Source material below:
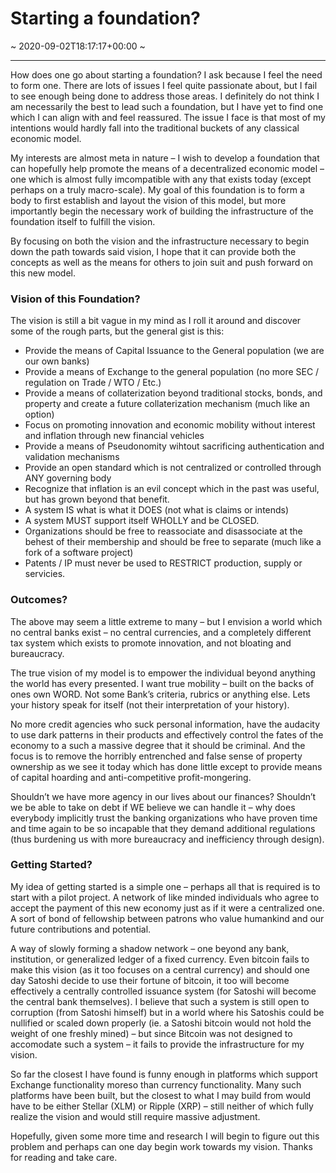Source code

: # Starting a foundation?
~ 2020-09-02T18:17:17+00:00 ~
  
---
How does one go about starting a foundation? I ask because I feel the need to form one. There are lots of issues I feel quite passionate about, but I fail to see enough being done to address those areas. I definitely do not think I am necessarily the best to lead such a foundation, but I have yet to find one which I can align with and feel reassured. The issue I face is that most of my intentions would hardly fall into the traditional buckets of any classical economic model.

My interests are almost meta in nature – I wish to develop a foundation that can hopefully help promote the means of a decentralized economic model – one which is almost fully imcompatible with any that exists today (except perhaps on a truly macro-scale). My goal of this foundation is to form a body to first establish and layout the vision of this model, but more importantly begin the necessary work of building the infrastructure of the foundation itself to fulfill the vision.

By focusing on both the vision and the infrastructure necessary to begin down the path towards said vision, I hope that it can provide both the concepts as well as the means for others to join suit and push forward on this new model.

### Vision of this Foundation?

The vision is still a bit vague in my mind as I roll it around and discover some of the rough parts, but the general gist is this:

- Provide the means of Capital Issuance to the General population (we are our own banks)
- Provide a means of Exchange to the general population (no more SEC / regulation on Trade / WTO / Etc.)
- Provide a means of collaterization beyond traditional stocks, bonds, and property and create a future collaterization mechanism (much like an option)
- Focus on promoting innovation and economic mobility without interest and inflation through new financial vehicles
- Provide a means of Pseudonomity wihtout sacrificing authentication and validation mechanisms
- Provide an open standard which is not centralized or controlled through ANY governing body
- Recognize that inflation is an evil concept which in the past was useful, but has grown beyond that benefit.
- A system IS what is what it DOES (not what is claims or intends)
- A system MUST support itself WHOLLY and be CLOSED.
- Organizations should be free to reassociate and disassociate at the behest of their membership and should be free to separate (much like a fork of a software project)
- Patents / IP must never be used to RESTRICT production, supply or servicies.

### Outcomes?

The above may seem a little extreme to many – but I envision a world which no central banks exist – no central currencies, and a completely different tax system which exists to promote innovation, and not bloating and bureaucracy.

The true vision of my model is to empower the individual beyond anything the world has every presented. I want true mobility – built on the backs of ones own WORD. Not some Bank’s criteria, rubrics or anything else. Lets your history speak for itself (not their interpretation of your history).

No more credit agencies who suck personal information, have the audacity to use dark patterns in their products and effectively control the fates of the economy to a such a massive degree that it should be criminal. And the focus is to remove the horribly entrenched and false sense of property ownership as we see it today which has done little except to provide means of capital hoarding and anti-competitive profit-mongering.

Shouldn’t we have more agency in our lives about our finances? Shouldn’t we be able to take on debt if WE believe we can handle it – why does everybody implicitly trust the banking organizations who have proven time and time again to be so incapable that they demand additional regulations (thus burdening us with more bureaucracy and inefficiency through design).

### Getting Started?

My idea of getting started is a simple one – perhaps all that is required is to start with a pilot project. A network of like minded individuals who agree to accept the payment of this new economy just as if it were a centralized one. A sort of bond of fellowship between patrons who value humankind and our future contributions and potential.

A way of slowly forming a shadow network – one beyond any bank, institution, or generalized ledger of a fixed currency. Even bitcoin fails to make this vision (as it too focuses on a central currency) and should one day Satoshi decide to use their fortune of bitcoin, it too will become effectively a centrally controlled issuance system (for Satoshi will become the central bank themselves). I believe that such a system is still open to corruption (from Satoshi himself) but in a world where his Satoshis could be nullified or scaled down properly (ie. a Satoshi bitcoin would not hold the weight of one freshly mined) – but since Bitcoin was not designed to accomodate such a system – it fails to provide the infrastructure for my vision.

So far the closest I have found is funny enough in platforms which support Exchange functionality moreso than currency functionality. Many such platforms have been built, but the closest to what I may build from would have to be either Stellar (XLM) or Ripple (XRP) – still neither of which fully realize the vision and would still require massive adjustment.

Hopefully, given some more time and research I will begin to figure out this problem and perhaps can one day begin work towards my vision. Thanks for reading and take care.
End of Source material.
Work instructions
Write down all the entries exactly, but not the pictures they hold.

Exercise answer
Source code

: # Starting a foundation?
~ 2020-09-02T18:17:17+00:00 ~
  
---
How does one go about starting a foundation? I ask because I feel the need to form one. There are lots of issues I feel quite passionate about, but I fail to see enough being done to address those areas. I definitely do not think I am necessarily the best to lead such a foundation, but I have yet to find one which I can align with and feel reassured. The issue I face is that most of my intentions would hardly fall into the traditional buckets of any classical economic model.

My interests are almost meta in nature – I wish to develop a foundation that can hopefully help promote the means of a decentralized economic model – one which is almost fully imcompatible with any that exists today (except perhaps on a truly macro-scale). My goal of this foundation is to form a body to first establish and layout the vision of this model, but more importantly begin the necessary work of building the infrastructure of the foundation itself to fulfill the vision.

By focusing on both the vision and the infrastructure necessary to begin down the path towards said vision, I hope that it can provide both the concepts as well as the means for others to join suit and push forward on this new model.

### Vision of this Foundation?

The vision is still a bit vague in my mind as I roll it around and discover some of the rough parts, but the general gist is this:

- Provide the means of Capital Issuance to the General population (we are our own banks)
- Provide a means of Exchange to the general population (no more SEC / regulation on Trade / WTO / Etc.)
- Provide a means of collaterization beyond traditional stocks, bonds, and property and create a future collaterization mechanism (much like an option)
- Focus on promoting innovation and economic mobility without interest and inflation through new financial vehicles
- Provide a means of Pseudonomity wihtout sacrificing authentication and validation mechanisms
- Provide an open standard which is not centralized or controlled through ANY governing body
- Recognize that inflation is an evil concept which in the past was useful, but has grown beyond that benefit.
- A system IS what is what it DOES (not what is claims or intends)
- A system MUST support itself WHOLLY and be CLOSED.
- Organizations should be free to reassociate and disassociate at the behest of their membership and should be free to separate (much like a fork of a software project)
- Patents / IP must never be used to RESTRICT production, supply or servicies.

### Outcomes?

The above may seem a little extreme to many – but I envision a world which no central banks exist – no central currencies, and a completely different tax system which exists to promote innovation, and not bloating and bureaucracy.

The true vision of my model is to empower the individual beyond anything the world has every presented. I want true mobility – built on the backs of ones own WORD. Not some Bank’s criteria, rubrics or anything else. Lets your history speak for itself (not their interpretation of your history).

No more credit agencies who suck personal information, have the audacity to use dark patterns in their products and effectively control the fates of the economy to a such a massive degree that it should be criminal. And the focus is to remove the horribly entrenched and false sense of property ownership as we see it today which has done little except to provide means of capital hoarding and anti-competitive profit-mongering.

Shouldn’t we have more agency in our lives about our finances? Shouldn’t we be able to take on debt if WE believe we can handle it – why does everybody implicitly trust the banking organizations who have proven time and time again to be so incapable that they demand additional regulations (thus burdening us with more bureaucracy and inefficiency through design).

### Getting Started?

My idea of getting started is a simple one – perhaps all that is required is to start with a pilot project. A network of like minded individuals who agree to accept the payment of this new economy just as if it were a centralized one. A sort of bond of fellowship between patrons who value humankind and our future contributions and potential.

A way of slowly forming a shadow network – one beyond any bank, institution, or generalized ledger of a fixed currency. Even bitcoin fails to make this vision (as it too focuses on a central currency) and should one day Satoshi decide to use their fortune of bitcoin, it too will become effectively a centrally controlled issuance system (for Satoshi will become the central bank themselves). I believe that such a system is still open to corruption (from Satoshi himself) but in a world where his Satoshis could be nullified or scaled down properly (ie. a Satoshi bitcoin would not hold the weight of one freshly mined) – but since Bitcoin was not designed to accomodate such a system – it fails to provide the infrastructure for my vision.

So far the closest I have found is funny enough in platforms which support Exchange functionality moreso than currency functionality. Many such platforms have been built, but the closest to what I may build from would have to be either Stellar (XLM) or Ripple (XRP) – still neither of which fully realize the vision and would still require massive adjustment.

Hopefully, given some more time and research I will begin to figure out this problem and perhaps can one day begin work towards my vision. Thanks for reading and take care.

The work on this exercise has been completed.